May 242011
 

I had a discussion with a colleague an hour ago about how much slower is python compared to C. His guess was 10x and I was expecting it to be less than 10x. It turns out that python is more than 10x slower. Before doing my own comparison, I first googled for a comparison but most of the existing comparisons had I/O operations which makes the comparison hazy because I/O takes the same amount of execution time in both languages, which indirectly favors the slower language. I decided I want my analysis to be solely compute-bound. I coded my favorite computer-bound kernel, a histogram, in both C and python and tested on an Intel Core2Quad system with 4GB of memory. The code and results follow.

The C-code

There was a typo in C-code. thanks to user xman for pointing it out. It has now been fixed.

#include <stdio.h>                                                              

int histogram[128];
int main(){
  for(int i = 0; i < 1000000000; i++){
    char read_character = i%128;
    histogram[read_character] += 1;
  }
  printf("%d\n", histogram[0]);
}

The above program, compiled using ICC with -o3 optimization, took 2.24 seconds.

Python code

#!/bin/python                                                                   

histogram = [0]*128                                                             

for i in range(0,100000000):
    read_character = i%128
    histogram[read_character] += 1                                              

print histogram[0]

The above code produces the same result as the C-code but 52.68 seconds (wall clock) on my machine with Python 2.4. That is a slow down of 23x.

Analysis

Python is indeed very slow. I then set forth to understand why python is so much slower. First, I decided to see what instructions were actually running. I used objdump as follows to look at the assembly code for C:

objdump -d a.out

The c-code had compiled into the following:

 80484ca:       99                      cltd
 80484cb:       8b c8                   mov    %eax,%ecx
 80484cd:       83 c0 01                add    $0x1,%eax
 80484d0:       33 ca                   xor    %edx,%ecx
 80484d2:       2b ca                   sub    %edx,%ecx
 80484d4:       83 e1 7f                and    $0x7f,%ecx
 80484d7:       33 ca                   xor    %edx,%ecx
 80484d9:       2b ca                   sub    %edx,%ecx
 80484db:       0f b6 c9                movzbl %cl,%ecx
 80484de:       83 04 8d e0 9d 04 08    addl   $0x1,0x8049de0(,%ecx,4)
 80484e5:       01
 80484e6:       3d 00 ca 9a 3b          cmp    $0x3b9aca00,%eax
 80484eb:       7c dd                   jl     80484ca 

Frankly, I do not understand the point behind the following two instructions (yet) but I will explore that some other day.

 80484d0:       33 ca                   xor    %edx,%ecx
 80484d2:       2b ca                   sub    %edx,%ecx

These were the only instructions running per iteration.

To check python, I attach gdb to my python code during its execution and used:

x/50ni $pc

… to print an instruction trace.

I found that python was executing thousands of instructions per iteration.
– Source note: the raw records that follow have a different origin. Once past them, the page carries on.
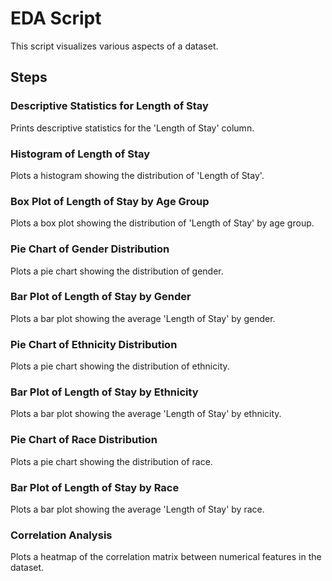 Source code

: # EDA Script

This script visualizes various aspects of a dataset.


## Steps

### Descriptive Statistics for Length of Stay
Prints descriptive statistics for the 'Length of Stay' column.

### Histogram of Length of Stay
Plots a histogram showing the distribution of 'Length of Stay'.

### Box Plot of Length of Stay by Age Group
Plots a box plot showing the distribution of 'Length of Stay' by age group.

### Pie Chart of Gender Distribution
Plots a pie chart showing the distribution of gender.

### Bar Plot of Length of Stay by Gender
Plots a bar plot showing the average 'Length of Stay' by gender.

### Pie Chart of Ethnicity Distribution
Plots a pie chart showing the distribution of ethnicity.

### Bar Plot of Length of Stay by Ethnicity
Plots a bar plot showing the average 'Length of Stay' by ethnicity.

### Pie Chart of Race Distribution
Plots a pie chart showing the distribution of race.

### Bar Plot of Length of Stay by Race
Plots a bar plot showing the average 'Length of Stay' by race.

### Correlation Analysis
Plots a heatmap of the correlation matrix between numerical features in the dataset.

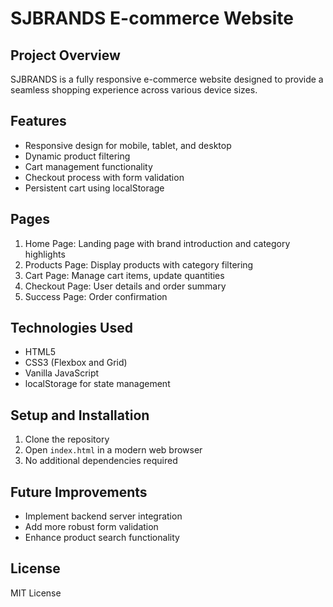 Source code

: # SJBRANDS E-commerce Website

## Project Overview
SJBRANDS is a fully responsive e-commerce website designed to provide a seamless shopping experience across various device sizes.

## Features
- Responsive design for mobile, tablet, and desktop
- Dynamic product filtering
- Cart management functionality
- Checkout process with form validation
- Persistent cart using localStorage

## Pages
1. Home Page: Landing page with brand introduction and category highlights
2. Products Page: Display products with category filtering
3. Cart Page: Manage cart items, update quantities
4. Checkout Page: User details and order summary
5. Success Page: Order confirmation

## Technologies Used
- HTML5
- CSS3 (Flexbox and Grid)
- Vanilla JavaScript
- localStorage for state management

## Setup and Installation
1. Clone the repository
2. Open `index.html` in a modern web browser
3. No additional dependencies required

## Future Improvements
- Implement backend server integration
- Add more robust form validation
- Enhance product search functionality

## License
MIT License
It was continuously interpreting the loop every iteration which was wasteful work. Another observation was that python code had a larger code footprint which code lead to thrashing of the I-cache, further reducing performance. After looking at the difference among the executing instructions, I was actually surprised that the slow down is only 23x.

Conclusion

I don’t draw any general conclusions about whether C or Python is faster. It just shows that on similar compute-intensive code, Python is substantially slower. There are several caveats in this study which you should be aware of:

1. There are better implementations of the histogram in python which may reduce its performance.
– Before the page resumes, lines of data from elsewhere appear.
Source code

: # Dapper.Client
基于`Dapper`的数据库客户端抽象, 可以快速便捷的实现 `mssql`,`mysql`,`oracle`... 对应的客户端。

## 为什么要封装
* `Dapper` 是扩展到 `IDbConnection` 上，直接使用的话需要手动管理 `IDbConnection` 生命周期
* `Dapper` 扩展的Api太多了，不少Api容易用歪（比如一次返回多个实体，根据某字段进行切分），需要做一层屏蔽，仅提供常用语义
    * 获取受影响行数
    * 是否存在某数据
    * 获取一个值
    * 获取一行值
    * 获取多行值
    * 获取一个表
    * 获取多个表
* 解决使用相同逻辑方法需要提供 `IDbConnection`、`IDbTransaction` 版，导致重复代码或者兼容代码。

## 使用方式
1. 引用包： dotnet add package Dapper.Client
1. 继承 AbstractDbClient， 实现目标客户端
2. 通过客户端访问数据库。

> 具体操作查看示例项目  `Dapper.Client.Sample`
2. To be fair, there are several optimizations in C that I have not used, e.g., loop-unrolling, better instruction scheduling etc so C performance also be improved.

3. The code does not have substantial I/O or memory operations. This can make python look worse than it will be if it was compared on a more realistic app with some I/O and memory operations.

I have written this post just hoping that it will save someone else time and that others can help explain or extend the analysis.

  37 Responses to “Quick post: Python vs C in compute-bound workloads”

  1. @FutureChips There are some very inventive attempts to speed up Python code to compiled speeds. Psyco is one: http://psyco.sourceforge.net/

  2. @njrabit thanks for the reference. Will definitely check it out.

  3. Thanks for your post. Out of curiosity, i tried it out with 2.6.1 and the run time was 42 seconds (my machine’s config might be slightly better than yours) but i do confirm its really slow.

    • Raymond, thanks for double checking this. It adds more confidence to my results. Just out of curiosity, what processor do you have?

      • I have a Intel Core i5 running at 2.54 Ghz. Hope that helps.

        • Ah! the frequency difference between our computers can define part of the performance difference in pyton. Another secondary effect can the cache and/or the fact that the i3-i7 chips have a better indirect jump predictor. Indirect jumps are common in interpretive code thus a better predictor can make interpretive languages go faster.

  4. Interesting writeup. Interpreted languages would always be 10x-20x worse unless they’re pre-compiled to binary.

    Nowadays there’s pretty good op-code caches or precompilers for most interpreted languages – including php / c# / even Javascript to a degree within chrome V8.
    .

  5. The C program runs 1000M loops while the python runs 100M loops. The C version is much faster if you make it running only 100M loops.

  6. Didn’t know that Ruby can be quite fast too compared to python.

    For 100M loops -
    GCC: 0.057s
    Python 2.7: 28.9s
    Ruby 1.9: 15.6s

    • Very interesting. We still need perl, php, and javascript to complete the loop.

      The following perl code took 54.23 seconds as well.

      #!/bin/perl
      
      my @histogram; 
      
      for(my $i = 0; $i < 100000000; $i++){
        my $read_character = $i%128;
        $histogram[$read_character] += 1;
      }
      
      print $histogram[0];
      
      • In fairness to Perl: $histogram[$_ % 128] += 1 for (0 .. 100000000); is about twice as fast.

        On my system (i5) I get: 33-35 secs for your perl, about 16 secs for mine, and about .4 secs for c. So, at best still 30X slower, which is pretty appalling.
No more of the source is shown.